VOOZH

URL: https://towardsdatascience.com/statistics-in-python-using-anova-for-feature-selection-b4dc876ef4f0/

⇱ Statistics in Python - Using ANOVA for Feature Selection | Towards Data Science

Statistics in Python – Using ANOVA for Feature Selection

Understand how to use ANOVA for comparing between a categorical and numerical variable

Oct 18, 2021

10 min read

👁 Photo by Gabriel Gurrola on Unsplash

Photo by Gabriel Gurrola on Unsplash

In my previous article, I talked about using the chi-square statistics to select features from a dataset for machine learning. The chi-square test is used when both your independent and dependent variables are all categorical variables. However, what if your independent variable is categorical and your dependent variable is numerical? In this case, you have to use another statistic test known as ANOVA – Analysis of Variance.

And so in this article, our discussion will revolve around ANOVA and how you use it in machine learning for feature selection.
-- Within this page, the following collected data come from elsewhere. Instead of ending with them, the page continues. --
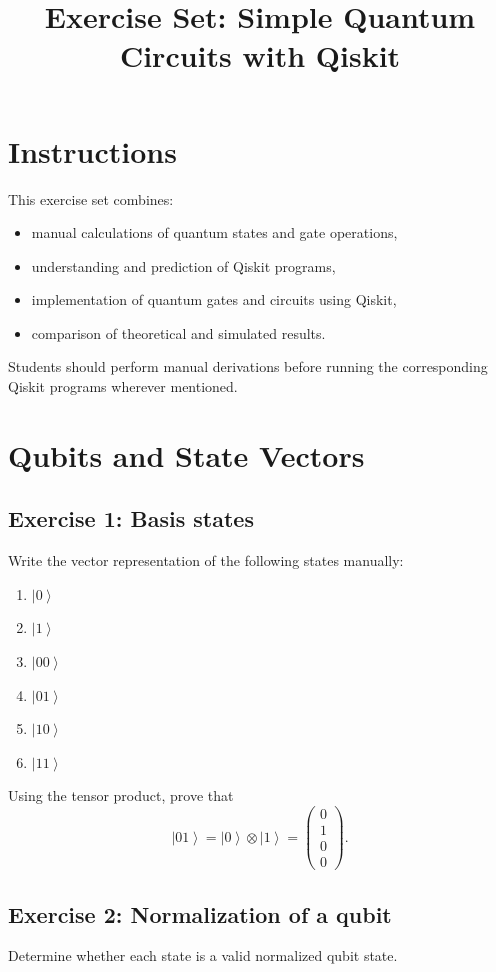 \documentclass[12pt,a4paper]{article}
\title{\textbf{Exercise Set: Simple Quantum Circuits with Qiskit}}
\author{}
\date{}
\newcommand{\ket}[1]{\left|#1\right\rangle}
\begin{document}
\maketitle

\section*{Instructions}
This exercise set combines:
\begin{itemize}
    \item manual calculations of quantum states and gate operations,
    \item understanding and prediction of Qiskit programs,
    \item implementation of quantum gates and circuits using Qiskit,
    \item comparison of theoretical and simulated results.
\end{itemize}

Students should perform manual derivations before running the corresponding Qiskit programs wherever mentioned.

\section{Qubits and State Vectors}

\subsection*{Exercise 1: Basis states}
Write the vector representation of the following states manually:
\begin{enumerate}
    \item $\ket{0}$
    \item $\ket{1}$
    \item $\ket{00}$
    \item $\ket{01}$
    \item $\ket{10}$
    \item $\ket{11}$
\end{enumerate}

Using the tensor product, prove that
\[
\ket{01}=\ket{0}\otimes\ket{1}=\begin{pmatrix}0\\1\\0\\0\end{pmatrix}.
\]

\subsection*{Exercise 2: Normalization of a qubit}
Determine whether each state is a valid normalized qubit state.
\end{document}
Like all my previous articles, I will use a concrete example to explain the concept.

Before we get started, it is useful to summarize the different methods for feature selection that we have discussed so far :

👁 Image by author

Image by author

If you need a refresher on Pearson correlation, Spearman’s rank correlation, and Chi-Square, I suggest you go and check them out now (see the links below) and come back to this article once you are done. Some of the concepts discussed in this article is similar to that of the chi-square test, and so I recommend you check that out.

Statistics in Python – Using Chi-Square for Feature Selection

Statistics in Python – Collinearity and Multicollinearity

Statistics in Python – Understanding Variance, Covariance, and Correlation

What is ANOVA?

ANOVA is used for testing two variables, where:

one is a categorical variable
another is a numerical variable

ANOVA is used when the categorical variable has at least 3 groups (i.e three different unique values).

If you want to compare just two groups, use the t-test. I will cover t-test in another article.

ANOVA lets you know if your numerical variable changes according to the level of the categorical variable.

ANOVA uses the f-tests to statistically test the equality of means. F-tests are named after its test statistic, F, which was named in honor of Sir Ronald Fisher.

Here are some examples that makes it easier to understand when you can use ANOVA.

You have a dataset containing information of a group of people pertaining to their social media usage and the number of hours they sleep:

👁 Image by author

Image by author

You want to find out if the amount of social media usage (categorical variable) has a direct impact on the number of hours of sleep (numerical variable).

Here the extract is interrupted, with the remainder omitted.